Work task :: From the entries below, extract every line that includes the word "displays".

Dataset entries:
****************************************

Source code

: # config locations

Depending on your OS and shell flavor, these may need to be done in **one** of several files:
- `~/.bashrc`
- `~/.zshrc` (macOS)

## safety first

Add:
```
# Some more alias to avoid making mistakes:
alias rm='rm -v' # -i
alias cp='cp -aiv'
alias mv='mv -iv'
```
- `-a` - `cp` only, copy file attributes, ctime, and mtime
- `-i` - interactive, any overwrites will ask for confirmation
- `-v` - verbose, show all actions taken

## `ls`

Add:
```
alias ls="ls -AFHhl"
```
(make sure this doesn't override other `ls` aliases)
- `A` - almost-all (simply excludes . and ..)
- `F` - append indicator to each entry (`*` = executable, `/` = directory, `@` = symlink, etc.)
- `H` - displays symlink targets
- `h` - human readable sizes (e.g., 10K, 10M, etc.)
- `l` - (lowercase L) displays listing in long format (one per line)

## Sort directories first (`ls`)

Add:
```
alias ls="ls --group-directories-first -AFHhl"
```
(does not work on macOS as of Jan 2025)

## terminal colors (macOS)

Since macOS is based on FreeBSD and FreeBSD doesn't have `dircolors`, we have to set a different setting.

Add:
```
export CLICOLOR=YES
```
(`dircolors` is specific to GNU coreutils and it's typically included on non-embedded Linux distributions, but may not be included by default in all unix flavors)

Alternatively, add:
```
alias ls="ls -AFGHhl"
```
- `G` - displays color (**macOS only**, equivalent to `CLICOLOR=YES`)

****************************************

Problem solution ::
- `H` - displays symlink targets
- `l` - (lowercase L) displays listing in long format (one per line)
- `G` - displays color (**macOS only**, equivalent to `CLICOLOR=YES`)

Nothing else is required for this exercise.